Our understanding of Satan is a very Christian one. In Jewish tradition it is less clear that he was a definitive being. The term Satan and ha-Satan (meaning accuser or the accuser) seem to be used interchangeably, indicating that it is either a specific being or a set of characteristics (antagonist, accuser, he who opposes Yahweh, etc.). In the Koran, Satan is a being who is cast out of heaven for failing to bow down to Adam at Allah’s behest. He tempts Adam to sin and is cast out of heaven with the human patriarch. He is told that his punishment will be delayed until the day of judgement. But the New Testament indicates that Satan is the angel known as Lucifer, who was cast from heaven, tempted Eve in the garden, and now seeks to destroy mankind. It indicates that he has dominion over the earth and that he will be judged at the second coming and condemned to hell fire.

This Christian version of Satan is our character Helel.

In the second book, By Demons be Driven (currently undergoing first edits), Helel becomes a much more visible character. This allows us to explore some of the earlier questions that I mentioned.

We take a somewhat dualistic approach to the question of sin. In our books, Helel is always clearly a created being who perverts good things in an attempt to undermine God’s authority. He is not, however, the author of sin. He is not even the first being to rebel against God. The prologue to the first book actually begins with an episode from a previous rebellion, which becomes a model for Helel’s own insurgency.

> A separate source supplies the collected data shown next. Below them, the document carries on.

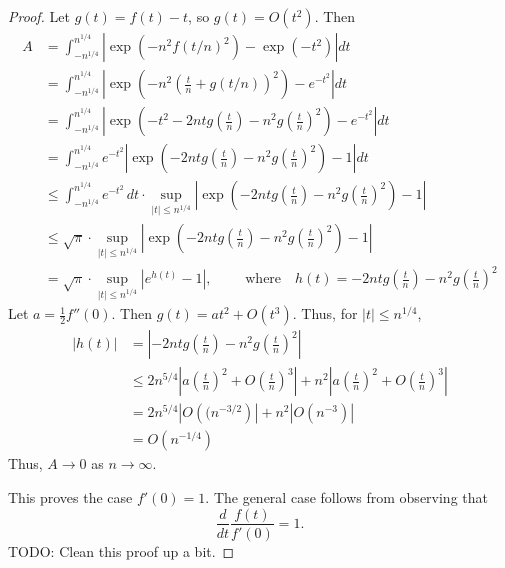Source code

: \documentclass[reqno]{amsart}
\begin{document}
\begin{proof}
    Let $g(t) = f(t) - t$, so $g(t) = O(t^2)$.
    Then
    \begin{align*}
        A
        &=
        \int_{-n^{1/4}}^{n^{1/4}}\left|
        \exp\left(
        -n^2 f(t/n)^2 \right)
        - \exp\left(-t^2\right)\right|dt
        \\&=
        \int_{-n^{1/4}}^{n^{1/4}}\left|
        \exp\left(-n^2\left(
        \frac{t}{n} + g(t/n)\right)^2\right)
        - e^{-t^2}\right|dt
        \\&=
        \int_{-n^{1/4}}^{n^{1/4}}\left|
        \exp\left(-t^2-2ntg\left(\frac{t}{n}\right)
        -n^2g\left(\frac{t}{n}\right)^2\right)
        - e^{-t^2}\right|dt
        \\&=
        \int_{-n^{1/4}}^{n^{1/4}}
        e^{-t^2}\left|
        \exp\left(-2ntg\left(\frac{t}{n}\right)
        -n^2g\left(\frac{t}{n}\right)^2\right)
        - 1\right|dt
        \\&\leq
        \int_{-n^{1/4}}^{n^{1/4}}
        e^{-t^2}\, dt \cdot
        \sup_{|t| \leq n^{1/4}}\left|
        \exp\left(-2ntg\left(\frac{t}{n}\right)
        -n^2g\left(\frac{t}{n}\right)^2\right)
        - 1\right|
        \\&\leq
        \sqrt{\pi} \cdot 
        \sup_{|t| \leq n^{1/4}}\left|
        \exp\left(-2ntg\left(\frac{t}{n}\right)
        -n^2g\left(\frac{t}{n}\right)^2\right)
        - 1\right|
        \\&=
        \sqrt{\pi} \cdot 
        \sup_{|t| \leq n^{1/4}}\left|
        e^{h(t)}
        - 1\right|,
        \qquad \text{ where} \quad
        h(t) = -2ntg\left(\frac{t}{n}\right)
        -n^2g\left(\frac{t}{n}\right)^2
    \end{align*}
    Let $a = \frac12 f''(0)$.
    Then $g(t) = at^2 + O(t^3)$.
    Thus, for $|t| \leq n^{1/4}$,
    \begin{align*}
        |h(t)|
        &=
        \left| -2ntg\left(\frac{t}{n}\right)
        -n^2g\left(\frac{t}{n}\right)^2 \right|
        \\&\leq
        2n^{5/4}\left|
        a\left(\frac{t}{n}\right)^2
        + O\left(\frac{t}{n}\right)^3
        \right|
        + n^2 \left|
        a\left(\frac{t}{n}\right)^2
        + O\left(\frac{t}{n}\right)^3
        \right|
        \\&=
        2n^{5/4}\left|
        O\left((n^{-3/2}\right)
        \right|
        + n^2 \left|
        O\left(n^{-3}\right)
        \right|
        \\&=
        O\left(n^{-1/4}\right)
    \end{align*}
    Thus, $A \to 0$ as $n \to \infty$.
    
    This proves the case $f'(0)=1$.
    The general case follows from observing that 
    \[
    \frac{d}{dt}
    \frac{f(t)}{f'(0)} = 1.
    \]
    TODO: Clean this proof up a bit.
\end{proof}
\end{document}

In books two and three the idea of chaos becomes more and more important. We take the stance that there is a destructive force that Helel taps into and gains some mastery over. However, he is merely a created being who harnesses something that is a force, rather than a being. It is this force of destruction which is the real opposite of God. Helel merely taps into this force to further his cause.

And by the last book, Oceans of Fire, chaos becomes a character in its own right.

Ink on the Skin, Ink on the Page

When I was 21, I decided to get a tattoo. It was 1991 and I was a third year freshman in college. You might recognize this image as the logo for Led Zeppelin’s record label, Swan Song.

After 21 years I still love the music of Zeppelin and I still kind of like my tattoo. Through the years it has meant many different things to me.


In my twenties, it was an homage to my favorite band. Like many young people, I used music as a means to craft a sense of identity. Metallica, Guns n Roses, Rage Against the Machine- my musical influences reflected my lifestyle- fast and hard.


Later, after finishing graduate school and beginning my professional career, it reminded me of Icarus, the mythological character who flew too close to the sun with wax wings. He fell into the sea and drowned. This tattoo gave me a warning about the dangers of blind ambition and excessive pride. I chose to ignore the warning.


In my mid-thirties, I had the first of two children and this tattoo became the good angel, sitting on my shoulder, reminding me of the necessity of making the right choices. Or at least that was the intent. Given the choices that I made, perhaps it was a fallen angel, tempting me to do things that caused me to fail. My divorce would seem to argue for that interpretation.


Through the years I have often been asked if the angel was flying upward or falling downward. My answer is YES. It depends upon your interpretation.

Today, this slightly blurring, subcutaneous ink is a reality check. It is a reminder of the war that is going on between good and evil every day. It is a reminder that we live among the fallen, but we have a way out. My tattoo is Gadreel, or Ariel. You will have to read the book to decide which one.